* _DATA UNDER STUDY_
☆ ☆ ☆ ☆ ☆ ☆ ☆

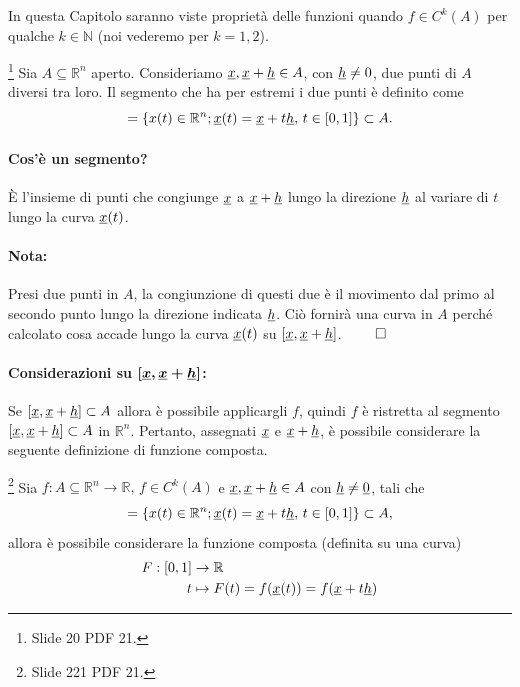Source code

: In questa Capitolo saranno viste proprietà delle funzioni quando $f\in C^k(A)$ per qualche $k \in \mathbb{N}$ (noi vederemo per $k=1,2$).

\begin{definition}[Segmento]\footnote{Slide 20 PDF 21.}
	Sia $A\subseteq\mathbb{R}^n$ aperto. Consideriamo $\uline x, \uline x+\uline h\in A$, con $\uline h\neq 0$, due punti di $A$ diversi tra loro. Il segmento che ha per estremi i due punti è definito come
	\begin{equation*}
		[\uline x, \uline x+\uline h] = \{x(t)\in\mathbb{R}^n; \uline x(t) = \uline x + t\uline h,\, t\in[0,1]\}\subset A.
	\end{equation*}
\end{definition}

\paragraph{Cos'è un segmento?} È l'insieme di punti che congiunge $\uline x$ a $\uline x + \uline h$ lungo la direzione $\uline h$ al variare di $t$ lungo la curva $\uline x(t)$.

\paragraph{Nota:} Presi due punti in $A$, la congiunzione di questi due è il movimento dal primo al secondo punto lungo la direzione indicata $\uline h$. Ciò fornirà una curva in $A$ perché calcolato cosa accade lungo la curva $\uline x(t)$ su $[\uline x, \uline x+\uline h]$. $\qed$

\paragraph{Considerazioni su $\boldsymbol{[\uline x, \uline x+\uline h]}$:} Se $[\uline x, \uline x+\uline h]\subset A$ allora è possibile applicargli $f$, quindi $f$ è ristretta al segmento $[\uline x, \uline x+\uline h]\subset A$ in $\mathbb{R}^n$. Pertanto, assegnati $\uline x$ e $\uline x+\uline h$, è possibile considerare la seguente definizione di funzione composta. 

\begin{definition}\label{eq:funzione_composta_curva}\footnote{Slide 221 PDF 21.}
	Sia $f:A\subseteq\mathbb{R}^n\rightarrow\mathbb{R},\, f\in C^k(A)$ e $\uline x, \uline x+\uline h\in A$ con $\uline h\neq\uline 0$, tali che
	\begin{equation*}
		[\uline x, \uline x+\uline h] = \{x(t)\in\mathbb{R}^n; \uline x(t) = \uline x + t\uline h,\, t\in[0,1]\}\subset A,
	\end{equation*}
	allora è possibile considerare la funzione composta (definita su una curva)
	\begin{equation*}
		\begin{aligned}
			F:[0,1]&\rightarrow\mathbb{R}\\
			t&\mapsto F(t)=f(\uline x(t))=f(\uline x+t\uline h)
		\end{aligned}
	\end{equation*}
\end{definition}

☆ ☆ ☆ ☆ ☆ ☆ ☆

* _WHAT IS NEEDED_
Repeat all entries exactly, pictures excluded.

* _RESULT OF THIS EXERCISE_
Source code

: In questa Capitolo saranno viste proprietà delle funzioni quando $f\in C^k(A)$ per qualche $k \in \mathbb{N}$ (noi vederemo per $k=1,2$).

\begin{definition}[Segmento]\footnote{Slide 20 PDF 21.}
	Sia $A\subseteq\mathbb{R}^n$ aperto. Consideriamo $\uline x, \uline x+\uline h\in A$, con $\uline h\neq 0$, due punti di $A$ diversi tra loro. Il segmento che ha per estremi i due punti è definito come
	\begin{equation*}
		[\uline x, \uline x+\uline h] = \{x(t)\in\mathbb{R}^n; \uline x(t) = \uline x + t\uline h,\, t\in[0,1]\}\subset A.
	\end{equation*}
\end{definition}

\paragraph{Cos'è un segmento?} È l'insieme di punti che congiunge $\uline x$ a $\uline x + \uline h$ lungo la direzione $\uline h$ al variare di $t$ lungo la curva $\uline x(t)$.

\paragraph{Nota:} Presi due punti in $A$, la congiunzione di questi due è il movimento dal primo al secondo punto lungo la direzione indicata $\uline h$. Ciò fornirà una curva in $A$ perché calcolato cosa accade lungo la curva $\uline x(t)$ su $[\uline x, \uline x+\uline h]$. $\qed$

\paragraph{Considerazioni su $\boldsymbol{[\uline x, \uline x+\uline h]}$:} Se $[\uline x, \uline x+\uline h]\subset A$ allora è possibile applicargli $f$, quindi $f$ è ristretta al segmento $[\uline x, \uline x+\uline h]\subset A$ in $\mathbb{R}^n$. Pertanto, assegnati $\uline x$ e $\uline x+\uline h$, è possibile considerare la seguente definizione di funzione composta. 

\begin{definition}\label{eq:funzione_composta_curva}\footnote{Slide 221 PDF 21.}
	Sia $f:A\subseteq\mathbb{R}^n\rightarrow\mathbb{R},\, f\in C^k(A)$ e $\uline x, \uline x+\uline h\in A$ con $\uline h\neq\uline 0$, tali che
	\begin{equation*}
		[\uline x, \uline x+\uline h] = \{x(t)\in\mathbb{R}^n; \uline x(t) = \uline x + t\uline h,\, t\in[0,1]\}\subset A,
	\end{equation*}
	allora è possibile considerare la funzione composta (definita su una curva)
	\begin{equation*}
		\begin{aligned}
			F:[0,1]&\rightarrow\mathbb{R}\\
			t&\mapsto F(t)=f(\uline x(t))=f(\uline x+t\uline h)
		\end{aligned}
	\end{equation*}
\end{definition}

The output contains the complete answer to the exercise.